Levantó la mirada buscando los ojos de la joven, y prosiguió:
—Los grodianos somos muy investigadores, somos curiosos. Los grodianos tenemos que explorar, tenemos que explorar siempre. Aquí compramos, compramos cosas en las que trabajar y explorar. Si un día descubrimos algo, el Magnánimo nos recompensará. Sí, lo hará.

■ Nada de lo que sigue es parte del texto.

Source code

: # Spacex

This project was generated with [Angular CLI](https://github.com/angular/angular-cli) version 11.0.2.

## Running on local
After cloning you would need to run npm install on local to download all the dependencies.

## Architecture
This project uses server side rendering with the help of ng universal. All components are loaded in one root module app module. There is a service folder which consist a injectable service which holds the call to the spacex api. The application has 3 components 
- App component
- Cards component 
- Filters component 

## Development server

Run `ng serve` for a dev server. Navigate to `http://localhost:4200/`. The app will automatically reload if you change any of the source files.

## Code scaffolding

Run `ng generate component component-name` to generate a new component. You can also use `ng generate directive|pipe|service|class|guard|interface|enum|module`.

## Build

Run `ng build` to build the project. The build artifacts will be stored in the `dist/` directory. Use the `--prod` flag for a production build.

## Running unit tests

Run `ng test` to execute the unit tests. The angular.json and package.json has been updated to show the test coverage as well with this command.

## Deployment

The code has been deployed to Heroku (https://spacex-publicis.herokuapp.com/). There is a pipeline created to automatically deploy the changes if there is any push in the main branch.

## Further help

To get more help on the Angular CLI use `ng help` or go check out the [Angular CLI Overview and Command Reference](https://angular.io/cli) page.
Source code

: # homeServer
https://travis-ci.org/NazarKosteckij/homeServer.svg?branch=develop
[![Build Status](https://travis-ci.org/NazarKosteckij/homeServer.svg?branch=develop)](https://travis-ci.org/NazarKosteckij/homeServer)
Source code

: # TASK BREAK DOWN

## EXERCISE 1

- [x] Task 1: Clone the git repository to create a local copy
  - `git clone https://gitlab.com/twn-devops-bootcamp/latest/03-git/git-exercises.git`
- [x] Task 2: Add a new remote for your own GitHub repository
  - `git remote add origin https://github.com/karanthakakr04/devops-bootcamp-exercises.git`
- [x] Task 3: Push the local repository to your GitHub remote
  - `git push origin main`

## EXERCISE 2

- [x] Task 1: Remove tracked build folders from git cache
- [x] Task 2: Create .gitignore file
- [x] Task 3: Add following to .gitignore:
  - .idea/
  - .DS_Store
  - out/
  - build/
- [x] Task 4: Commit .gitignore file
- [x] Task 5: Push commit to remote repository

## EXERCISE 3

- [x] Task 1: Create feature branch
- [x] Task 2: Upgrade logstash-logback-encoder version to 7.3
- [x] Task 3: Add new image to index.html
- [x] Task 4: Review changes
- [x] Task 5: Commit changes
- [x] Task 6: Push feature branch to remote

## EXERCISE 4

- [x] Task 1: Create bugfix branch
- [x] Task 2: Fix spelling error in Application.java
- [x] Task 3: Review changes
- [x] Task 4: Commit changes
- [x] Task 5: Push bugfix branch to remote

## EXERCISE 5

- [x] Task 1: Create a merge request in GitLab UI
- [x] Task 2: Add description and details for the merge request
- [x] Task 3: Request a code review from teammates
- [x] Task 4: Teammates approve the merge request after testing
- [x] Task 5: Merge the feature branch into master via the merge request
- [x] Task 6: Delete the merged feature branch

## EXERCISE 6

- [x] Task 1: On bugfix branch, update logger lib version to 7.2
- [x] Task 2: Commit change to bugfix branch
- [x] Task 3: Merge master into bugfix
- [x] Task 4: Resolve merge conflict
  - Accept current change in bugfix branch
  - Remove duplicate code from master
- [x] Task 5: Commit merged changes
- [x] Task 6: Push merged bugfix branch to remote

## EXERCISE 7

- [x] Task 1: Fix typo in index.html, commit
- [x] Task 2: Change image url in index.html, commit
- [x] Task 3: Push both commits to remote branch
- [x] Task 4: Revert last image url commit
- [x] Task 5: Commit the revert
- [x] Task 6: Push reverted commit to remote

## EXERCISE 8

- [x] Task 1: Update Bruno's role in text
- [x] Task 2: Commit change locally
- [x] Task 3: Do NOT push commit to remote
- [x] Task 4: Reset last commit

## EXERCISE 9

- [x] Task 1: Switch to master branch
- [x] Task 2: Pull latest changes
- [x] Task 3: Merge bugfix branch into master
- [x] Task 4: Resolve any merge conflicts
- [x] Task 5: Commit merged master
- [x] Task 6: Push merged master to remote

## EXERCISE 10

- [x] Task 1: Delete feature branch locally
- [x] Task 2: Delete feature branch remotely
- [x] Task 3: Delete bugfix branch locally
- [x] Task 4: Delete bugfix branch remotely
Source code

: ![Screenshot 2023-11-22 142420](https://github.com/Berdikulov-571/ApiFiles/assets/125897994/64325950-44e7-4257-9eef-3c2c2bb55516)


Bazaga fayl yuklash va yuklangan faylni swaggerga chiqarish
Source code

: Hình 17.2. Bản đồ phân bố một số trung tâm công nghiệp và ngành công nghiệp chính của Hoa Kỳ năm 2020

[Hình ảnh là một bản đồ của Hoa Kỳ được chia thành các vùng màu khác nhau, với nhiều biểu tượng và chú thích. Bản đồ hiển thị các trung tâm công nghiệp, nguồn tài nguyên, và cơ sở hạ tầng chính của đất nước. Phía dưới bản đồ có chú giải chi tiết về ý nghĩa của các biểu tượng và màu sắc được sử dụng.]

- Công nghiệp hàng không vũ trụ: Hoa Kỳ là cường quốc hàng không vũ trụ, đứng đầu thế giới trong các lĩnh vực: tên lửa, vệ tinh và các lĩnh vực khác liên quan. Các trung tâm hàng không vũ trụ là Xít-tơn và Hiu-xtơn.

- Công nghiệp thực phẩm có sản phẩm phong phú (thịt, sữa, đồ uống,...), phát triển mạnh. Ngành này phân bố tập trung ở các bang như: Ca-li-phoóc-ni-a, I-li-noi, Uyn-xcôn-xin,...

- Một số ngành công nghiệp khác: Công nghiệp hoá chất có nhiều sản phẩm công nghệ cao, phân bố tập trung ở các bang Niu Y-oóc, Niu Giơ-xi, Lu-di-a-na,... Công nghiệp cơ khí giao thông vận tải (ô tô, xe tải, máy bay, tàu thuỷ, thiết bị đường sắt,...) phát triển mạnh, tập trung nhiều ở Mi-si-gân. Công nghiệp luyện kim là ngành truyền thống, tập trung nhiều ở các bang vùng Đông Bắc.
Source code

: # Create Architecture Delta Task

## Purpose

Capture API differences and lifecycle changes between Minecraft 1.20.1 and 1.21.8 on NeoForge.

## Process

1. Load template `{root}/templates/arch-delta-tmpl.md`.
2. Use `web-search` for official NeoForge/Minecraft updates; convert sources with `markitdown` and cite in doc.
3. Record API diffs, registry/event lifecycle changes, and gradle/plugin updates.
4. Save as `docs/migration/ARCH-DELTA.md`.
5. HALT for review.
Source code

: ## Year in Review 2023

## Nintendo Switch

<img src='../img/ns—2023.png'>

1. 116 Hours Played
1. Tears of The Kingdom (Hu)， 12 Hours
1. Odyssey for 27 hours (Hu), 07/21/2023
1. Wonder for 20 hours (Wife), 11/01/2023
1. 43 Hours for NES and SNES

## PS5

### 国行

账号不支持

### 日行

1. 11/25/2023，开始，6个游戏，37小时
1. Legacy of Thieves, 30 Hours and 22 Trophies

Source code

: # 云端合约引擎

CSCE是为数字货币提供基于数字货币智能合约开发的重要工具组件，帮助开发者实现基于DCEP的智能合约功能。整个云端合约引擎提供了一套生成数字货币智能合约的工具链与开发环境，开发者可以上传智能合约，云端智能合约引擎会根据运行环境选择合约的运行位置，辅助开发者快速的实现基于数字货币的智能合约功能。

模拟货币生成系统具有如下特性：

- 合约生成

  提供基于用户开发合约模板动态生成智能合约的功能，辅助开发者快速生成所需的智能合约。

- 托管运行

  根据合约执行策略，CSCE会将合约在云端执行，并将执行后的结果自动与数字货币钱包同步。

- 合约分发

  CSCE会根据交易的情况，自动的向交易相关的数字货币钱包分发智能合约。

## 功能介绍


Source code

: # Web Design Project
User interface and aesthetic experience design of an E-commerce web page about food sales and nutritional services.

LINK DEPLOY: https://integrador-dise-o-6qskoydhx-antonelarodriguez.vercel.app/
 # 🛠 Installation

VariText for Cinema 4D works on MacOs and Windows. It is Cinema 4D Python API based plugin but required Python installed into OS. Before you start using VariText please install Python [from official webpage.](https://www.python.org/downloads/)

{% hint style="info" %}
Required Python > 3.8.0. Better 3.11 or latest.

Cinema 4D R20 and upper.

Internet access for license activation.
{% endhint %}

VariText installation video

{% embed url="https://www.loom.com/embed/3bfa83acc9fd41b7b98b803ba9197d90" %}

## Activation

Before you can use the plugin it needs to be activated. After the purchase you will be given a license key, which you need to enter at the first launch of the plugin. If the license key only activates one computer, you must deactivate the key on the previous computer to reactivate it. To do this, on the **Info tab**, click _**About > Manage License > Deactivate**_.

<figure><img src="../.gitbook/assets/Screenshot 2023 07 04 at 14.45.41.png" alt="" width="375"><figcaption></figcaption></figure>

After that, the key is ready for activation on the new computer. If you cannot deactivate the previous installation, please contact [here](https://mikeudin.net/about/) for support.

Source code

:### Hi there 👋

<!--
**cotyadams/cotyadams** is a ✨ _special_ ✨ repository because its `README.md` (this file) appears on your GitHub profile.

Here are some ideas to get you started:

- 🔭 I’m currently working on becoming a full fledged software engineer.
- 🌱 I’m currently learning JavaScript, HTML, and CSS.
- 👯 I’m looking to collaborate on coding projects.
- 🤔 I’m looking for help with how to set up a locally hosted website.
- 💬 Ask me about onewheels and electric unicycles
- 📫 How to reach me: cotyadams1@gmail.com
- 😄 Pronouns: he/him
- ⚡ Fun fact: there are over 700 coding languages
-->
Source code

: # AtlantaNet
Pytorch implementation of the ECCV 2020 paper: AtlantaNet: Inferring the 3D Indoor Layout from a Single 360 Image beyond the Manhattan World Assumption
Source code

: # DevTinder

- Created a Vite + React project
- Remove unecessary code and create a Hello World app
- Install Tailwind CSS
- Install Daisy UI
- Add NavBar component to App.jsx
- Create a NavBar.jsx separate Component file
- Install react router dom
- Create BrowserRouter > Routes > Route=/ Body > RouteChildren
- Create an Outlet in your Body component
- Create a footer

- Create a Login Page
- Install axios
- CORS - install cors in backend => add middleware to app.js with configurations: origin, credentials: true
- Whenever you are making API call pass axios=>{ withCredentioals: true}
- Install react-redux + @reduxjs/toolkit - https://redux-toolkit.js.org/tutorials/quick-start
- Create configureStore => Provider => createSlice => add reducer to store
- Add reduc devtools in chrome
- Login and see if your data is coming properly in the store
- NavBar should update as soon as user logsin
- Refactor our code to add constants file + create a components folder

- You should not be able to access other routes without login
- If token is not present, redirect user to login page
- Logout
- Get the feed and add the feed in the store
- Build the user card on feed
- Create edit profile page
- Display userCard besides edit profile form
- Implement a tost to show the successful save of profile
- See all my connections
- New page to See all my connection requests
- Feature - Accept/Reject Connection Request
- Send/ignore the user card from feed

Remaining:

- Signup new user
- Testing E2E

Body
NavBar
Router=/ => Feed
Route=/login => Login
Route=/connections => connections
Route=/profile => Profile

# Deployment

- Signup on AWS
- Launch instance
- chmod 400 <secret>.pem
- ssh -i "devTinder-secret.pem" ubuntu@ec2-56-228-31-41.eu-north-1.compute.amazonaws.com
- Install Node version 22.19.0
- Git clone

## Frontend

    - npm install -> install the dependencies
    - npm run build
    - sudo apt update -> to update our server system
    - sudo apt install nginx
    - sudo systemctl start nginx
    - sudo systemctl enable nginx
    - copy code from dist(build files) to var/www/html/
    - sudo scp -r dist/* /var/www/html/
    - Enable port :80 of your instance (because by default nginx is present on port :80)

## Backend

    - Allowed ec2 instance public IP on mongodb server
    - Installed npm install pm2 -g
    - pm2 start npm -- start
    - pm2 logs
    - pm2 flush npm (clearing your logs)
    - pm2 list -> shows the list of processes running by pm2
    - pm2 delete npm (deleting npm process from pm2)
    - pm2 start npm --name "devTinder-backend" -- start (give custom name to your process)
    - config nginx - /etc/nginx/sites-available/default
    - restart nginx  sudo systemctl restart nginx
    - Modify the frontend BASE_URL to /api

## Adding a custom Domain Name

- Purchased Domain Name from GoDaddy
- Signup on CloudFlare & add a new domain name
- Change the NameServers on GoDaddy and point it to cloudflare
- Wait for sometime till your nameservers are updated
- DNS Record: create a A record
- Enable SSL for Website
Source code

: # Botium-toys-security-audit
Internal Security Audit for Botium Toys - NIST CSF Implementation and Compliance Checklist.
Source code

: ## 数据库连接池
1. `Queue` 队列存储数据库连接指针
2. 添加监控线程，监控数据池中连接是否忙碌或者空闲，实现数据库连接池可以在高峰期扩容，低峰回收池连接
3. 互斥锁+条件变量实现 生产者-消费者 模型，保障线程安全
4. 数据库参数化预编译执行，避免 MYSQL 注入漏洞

—¿Descubrir algo como qué?
—Nadie lo sabe, nadie. La ciencia no tiene límites, ninguno. Puede que descubramos un nuevo método de transporte, o una forma de alargar la vida grodiana, o una inteligencia artificial mejorada. Los grodianos somos muy ingeniosos, sí, muy ingeniosos.
—¿Y tú has descubierto algo?
—Yo no, yo no. —Levantó de nuevo su cabeza para mirarle, y Nahia pudo percibir en aquellos ojos el brillo característico de alguien que sentía un enorme orgullo por los suyos—. Pero mis antepasados, mis antepasados ayudaron a desarrollar los sistemas de transporte que utilizamos en el planeta. Y también las bases lunares, sí, las bases lunares también fueron de mis antepasados.
—Entonces, ¿descubrir algo es lo mejor que os puede pasar? —dijo la hija del científico.
—Sí, sí, es lo mejor, lo mejor. Demostramos que somos brillantes, brillantes y positivos. Que nuestra sociedad avanza gracias a los grodianos de una familia en particular.
—¿Ninguno prefiere luchar en el ejército? ¿Tenéis alguno?
—Sólo los fracasados van al ejército, sólo los no aptos para los descubrimientos.
La chica se le quedó mirando, como si aquel ser le hubiera hecho una confesión inimaginable.